Origin/Country: UNITED STATES
Design Description: MEDALLIC ART CO. MEDALS
Item Description: 88mm UNDATED BRONZE HUBBARD MEDAL NATIONAL GEOGRAPHIC SOC. MEDALLIC ART CO. N.Y.
Full Grade: NGC MS 61
Owner: gherrmann44

Set Details

Custom Sets: The Coins and Medals of Laura Gardin Fraser
Competitive Sets: This coin is not competing in any sets.
Research: NGC Coin Explorer NGC Coin Price Guide

Owner Comments:

The National Geographic Hubbard Medallion is named after the first president of the National Geographic Society, Gardiner Greene Hubbard. It is the National Geographic Society’s highest award and is conferred on persons who distinguish themselves by a lifetime of achievement in research, discovery, and exploration. This prestigious award was first presented to Arctic explorer Robert E. Peary in 1906. [1] [2]

The Hubbard Medallion redesigned by Laura Gardin Fraser in 1951 is struck in 14 karat gold, weighs 474 grams, and is 93 mm in diameter. [3] The Hubbard medallion is also one of at least three medals designed by Laura Gardin Fraser for the National Geographic Society.

According to Medallic Art Company historian and senior consultant D. Wayne Johnson, the redesigned Hubbard Medallion has a MACO die number of 1951-016. [4] This ingenious method of cataloging dies devised by D. Wayne Johnson himself signifies that the dies for the new Hubbard Medallion were the 16th die pair catalogued for 1951. (Incidentally, Medallic Art Company retains all the dies they have ever used in an environmentally controlled die library). [5] That said, the first recipient of the redesigned Hubbard Medallion and the 15th overall was Arctic explorer Donald B. MacMillan on January 9, 1953. Ironically, Commander MacMillan was an aide to the first Hubbard Medallion awardee, Robert E. Peary.

The unengraved medallion pictured in my collection is struck in gilded bronze with the edge inscription “MEDALLIC ART CO.N.Y. BRONZE.” Consequently, this medallion may have been a trial strike or possibly one of a handful of copies given to the recipient of the gold medallion to distribute among his or hers family and friends.

The obverse of the Hubbard Medallion features the Western Hemisphere seal of the National Geographic Society and the year of the National Geographic Society’s founding in 1888 with an oak leaf cluster on each side of the date. On the reverse appear land, sea, and sky, races of man, animals, birds, and sea creatures. [6]

Of particular interest to me is a non-cited quote by Laura Gardin Fraser concerning her design of the Hubbard Medallion: “My idea in using animals was to have them represent, along with the races of man, the continents of the globe. I chose such creatures as would readily be recognized as having inhabited their respective regions from man’s earliest remembrance.”

“The hemispheres are those shown on the cover of the magazine the Northern, Southern and Eastern Hemispheres since the obverse shows our own Western Hemisphere as the seal of the National Geographic Society. A decorative element is two groupings of oak leaves on the obverse. They were also taken from the cover of the magazine.”
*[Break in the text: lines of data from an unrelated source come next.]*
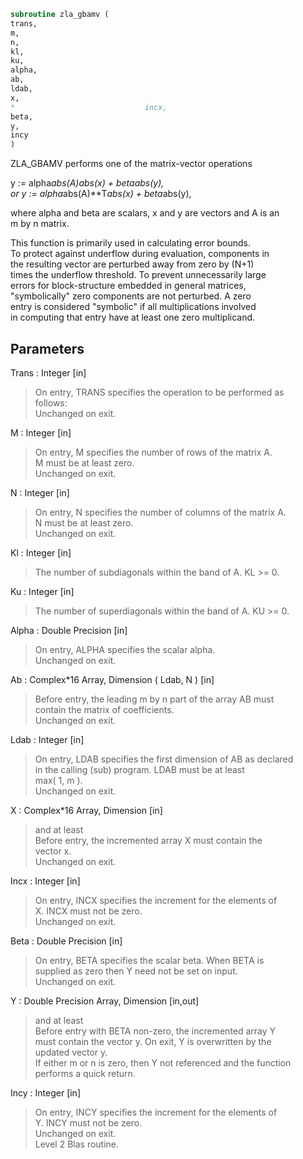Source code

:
 ```fortran  
subroutine zla_gbamv (  
trans,  
m,  
n,  
kl,  
ku,  
alpha,  
ab,  
ldab,  
x,  
*                             incx,  
beta,  
y,  
incy  
)  
```  
  
ZLA_GBAMV  performs one of the matrix-vector operations  
  
y := alpha*abs(A)*abs(x) + beta*abs(y),  
or   y := alpha*abs(A)**T*abs(x) + beta*abs(y),  
  
where alpha and beta are scalars, x and y are vectors and A is an  
m by n matrix.  
  
This function is primarily used in calculating error bounds.  
To protect against underflow during evaluation, components in  
the resulting vector are perturbed away from zero by (N+1)  
times the underflow threshold.  To prevent unnecessarily large  
errors for block-structure embedded in general matrices,  
"symbolically" zero components are not perturbed.  A zero  
entry is considered "symbolic" if all multiplications involved  
in computing that entry have at least one zero multiplicand.  
  
## Parameters  
Trans : Integer [in]  
> On entry, TRANS specifies the operation to be performed as  
> follows:  
> Unchanged on exit.  
  
M : Integer [in]  
> On entry, M specifies the number of rows of the matrix A.  
> M must be at least zero.  
> Unchanged on exit.  
  
N : Integer [in]  
> On entry, N specifies the number of columns of the matrix A.  
> N must be at least zero.  
> Unchanged on exit.  
  
Kl : Integer [in]  
> The number of subdiagonals within the band of A.  KL >= 0.  
  
Ku : Integer [in]  
> The number of superdiagonals within the band of A.  KU >= 0.  
  
Alpha : Double Precision [in]  
> On entry, ALPHA specifies the scalar alpha.  
> Unchanged on exit.  
  
Ab : Complex*16 Array, Dimension ( Ldab, N ) [in]  
> Before entry, the leading m by n part of the array AB must  
> contain the matrix of coefficients.  
> Unchanged on exit.  
  
Ldab : Integer [in]  
> On entry, LDAB specifies the first dimension of AB as declared  
> in the calling (sub) program. LDAB must be at least  
> max( 1, m ).  
> Unchanged on exit.  
  
X : Complex*16 Array, Dimension [in]  
> and at least  
> Before entry, the incremented array X must contain the  
> vector x.  
> Unchanged on exit.  
  
Incx : Integer [in]  
> On entry, INCX specifies the increment for the elements of  
> X. INCX must not be zero.  
> Unchanged on exit.  
  
Beta : Double Precision [in]  
> On entry, BETA specifies the scalar beta. When BETA is  
> supplied as zero then Y need not be set on input.  
> Unchanged on exit.  
  
Y : Double Precision Array, Dimension [in,out]  
> and at least  
> Before entry with BETA non-zero, the incremented array Y  
> must contain the vector y. On exit, Y is overwritten by the  
> updated vector y.  
> If either m or n is zero, then Y not referenced and the function  
> performs a quick return.  
  
Incy : Integer [in]  
> On entry, INCY specifies the increment for the elements of  
> Y. INCY must not be zero.  
> Unchanged on exit.  
> Level 2 Blas routine.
When I examine a work of numismatic art I often wonder what the sculptor of that medal or coin intended to communicate through it. Based on Laura Gardin Fraser’s quote we know what she wanted to communicate. That said, no artist can entirely tell how their art will be received. Neither can they fully know how or who will be affected by it. In some cases, the legacy and effect of a sculptor’s work continues after their death. Such is the case with Laura Gardin Fraser (1889-1966) and the Hubbard Medallion as evidenced by the following story of a great-great-great niece whose uncle received the first ever posthumously awarded Hubbard Medallion.
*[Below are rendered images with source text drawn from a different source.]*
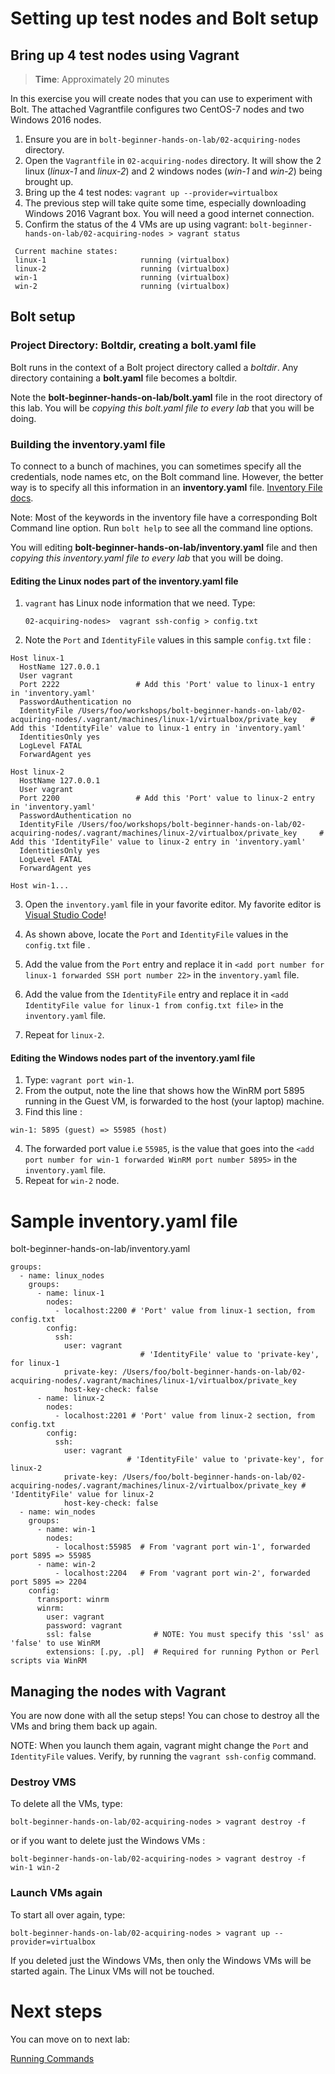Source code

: # Setting up test nodes and Bolt setup

## Bring up 4 test nodes using Vagrant

> **Time**: Approximately 20 minutes

In this exercise you will create nodes that you can use to experiment with Bolt. The attached Vagrantfile configures two CentOS-7 nodes and two Windows 2016 nodes.

1. Ensure you are in `bolt-beginner-hands-on-lab/02-acquiring-nodes` directory. 
1. Open the `Vagrantfile` in `02-acquiring-nodes` directory. It will show the 2 linux (_linux-1_ and _linux-2_) and 2 windows nodes (_win-1_ and _win-2_) being brought up.
1. Bring up the 4 test nodes:  `vagrant up --provider=virtualbox`
1. The previous step will take quite some time, especially downloading Windows 2016 Vagrant box. You will need a good internet connection.
1. Confirm the status of the 4 VMs are up using vagrant: `bolt-beginner-hands-on-lab/02-acquiring-nodes > vagrant status`

```
 Current machine states:
 linux-1                     running (virtualbox)
 linux-2                     running (virtualbox)
 win-1                       running (virtualbox)
 win-2                       running (virtualbox)
```
## Bolt setup

### Project Directory: Boltdir, creating a bolt.yaml file

Bolt runs in the context of a Bolt project directory called a *boltdir*. Any directory containing a __bolt.yaml__ file becomes a boltdir.

Note the __bolt-beginner-hands-on-lab/bolt.yaml__ file in the root directory of this lab. You will be _copying this bolt.yaml file to every lab_ that you will be doing.

### Building the inventory.yaml file

To connect to a bunch of machines, you can sometimes specify all the credentials, node names etc, on the Bolt command line. However, the better way is to specify all this information in an __inventory.yaml__ file. [Inventory File docs](https://puppet.com/docs/bolt/latest/inventory_file.html).

Note: Most of the keywords in the inventory file have a corresponding Bolt Command line option. Run `bolt help` to see all the command line options.

You will editing __bolt-beginner-hands-on-lab/inventory.yaml__ file and then _copying this inventory.yaml file to every lab_ that you will be doing.

#### Editing the Linux nodes part of the inventory.yaml file

1. `vagrant` has Linux node information that we need. Type:

    ```
    02-acquiring-nodes>  vagrant ssh-config > config.txt
    ```

2. Note the `Port` and `IdentityFile` values in this sample `config.txt` file :
```
Host linux-1
  HostName 127.0.0.1
  User vagrant
  Port 2222                 # Add this 'Port' value to linux-1 entry in 'inventory.yaml'
  PasswordAuthentication no
  IdentityFile /Users/foo/workshops/bolt-beginner-hands-on-lab/02-acquiring-nodes/.vagrant/machines/linux-1/virtualbox/private_key   # Add this 'IdentityFile' value to linux-1 entry in 'inventory.yaml'
  IdentitiesOnly yes
  LogLevel FATAL
  ForwardAgent yes

Host linux-2
  HostName 127.0.0.1
  User vagrant
  Port 2200                 # Add this 'Port' value to linux-2 entry in 'inventory.yaml'
  PasswordAuthentication no
  IdentityFile /Users/foo/workshops/bolt-beginner-hands-on-lab/02-acquiring-nodes/.vagrant/machines/linux-2/virtualbox/private_key     # Add this 'IdentityFile' value to linux-2 entry in 'inventory.yaml'
  IdentitiesOnly yes
  LogLevel FATAL
  ForwardAgent yes

Host win-1...
```

3. Open the `inventory.yaml` file in your favorite editor. My favorite editor is [Visual Studio Code](https://code.visualstudio.com/download)!

4. As shown above, locate the `Port` and `IdentityFile` values in the `config.txt` file .   

5. Add the value from the `Port` entry and replace it in `<add port number for linux-1 forwarded SSH port number 22>` in the `inventory.yaml` file.

6. Add the value from the `IdentityFile` entry and replace it in `<add IdentityFile value for linux-1 from config.txt file>` in the `inventory.yaml` file.

7. Repeat for `linux-2`.

#### Editing the Windows nodes part of the inventory.yaml file

1. Type: `vagrant port win-1`. 
2. From the output, note the line that shows how the WinRM port 5895 running in the Guest VM, is forwarded to the host (your laptop) machine.
3. Find this line :
```
win-1: 5895 (guest) => 55985 (host)
```
4. The forwarded port value i.e `55985`, is the value that goes into the `<add port number for win-1 forwarded WinRM port number 5895>` in the `inventory.yaml` file.
5. Repeat for `win-2` node.

# Sample inventory.yaml file

bolt-beginner-hands-on-lab/inventory.yaml 
```
groups:
  - name: linux_nodes
    groups:
      - name: linux-1
        nodes:
          - localhost:2200 # 'Port' value from linux-1 section, from config.txt
        config:
          ssh:
            user: vagrant
                             # 'IdentityFile' value to 'private-key', for linux-1 
            private-key: /Users/foo/bolt-beginner-hands-on-lab/02-acquiring-nodes/.vagrant/machines/linux-1/virtualbox/private_key 
            host-key-check: false
      - name: linux-2
        nodes:
          - localhost:2201 # 'Port' value from linux-2 section, from config.txt
        config:
          ssh:
            user: vagrant
                          # 'IdentityFile' value to 'private-key', for linux-2
            private-key: /Users/foo/bolt-beginner-hands-on-lab/02-acquiring-nodes/.vagrant/machines/linux-2/virtualbox/private_key # 'IdentityFile' value for linux-2 
            host-key-check: false
  - name: win_nodes
    groups:
      - name: win-1
        nodes:
          - localhost:55985  # From 'vagrant port win-1', forwarded port 5895 => 55985
      - name: win-2
          - localhost:2204   # From 'vagrant port win-2', forwarded port 5895 => 2204
    config:
      transport: winrm
      winrm:
        user: vagrant
        password: vagrant
        ssl: false              # NOTE: You must specify this 'ssl' as 'false' to use WinRM 
        extensions: [.py, .pl]  # Required for running Python or Perl scripts via WinRM
```
## Managing the nodes with Vagrant

You are now done with all the setup steps! You can chose to destroy all the VMs and bring them back up again. 

NOTE: When you launch them again, vagrant might change the `Port` and `IdentityFile` values. Verify, by running the `vagrant ssh-config` command.

### Destroy VMS
To delete all the VMs, type:
```
bolt-beginner-hands-on-lab/02-acquiring-nodes > vagrant destroy -f
```
or if you want to delete just the Windows VMs :
```
bolt-beginner-hands-on-lab/02-acquiring-nodes > vagrant destroy -f win-1 win-2
```

### Launch VMs again

To start all over again, type:
```
bolt-beginner-hands-on-lab/02-acquiring-nodes > vagrant up --provider=virtualbox
```
If you deleted just the Windows VMs, then only the Windows VMs will be started again. The Linux VMs will not be touched.
# Next steps

You can move on to next lab:

[Running Commands](../03-running-commands)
Matthew A. Henson was an Arctic explorer and right hand man of Robert E. Peary. Unfortunately for him very few African Americans were recognized for their contributions in research, discovery, and exploration in the early 1900's. In fact evidence seems to suggest that Matthew Henson was the first human to stand on the geographic North Pole and not Peary. Finally, on November 28, 2000, some ninety-four years after Robert E. Peary and forty-seven years after Commander Macmillan were awarded their Hubbard Medallions, Matthew A. Henson received his long overdue recognition when he was posthumously awarded his Hubbard Medallion. [7]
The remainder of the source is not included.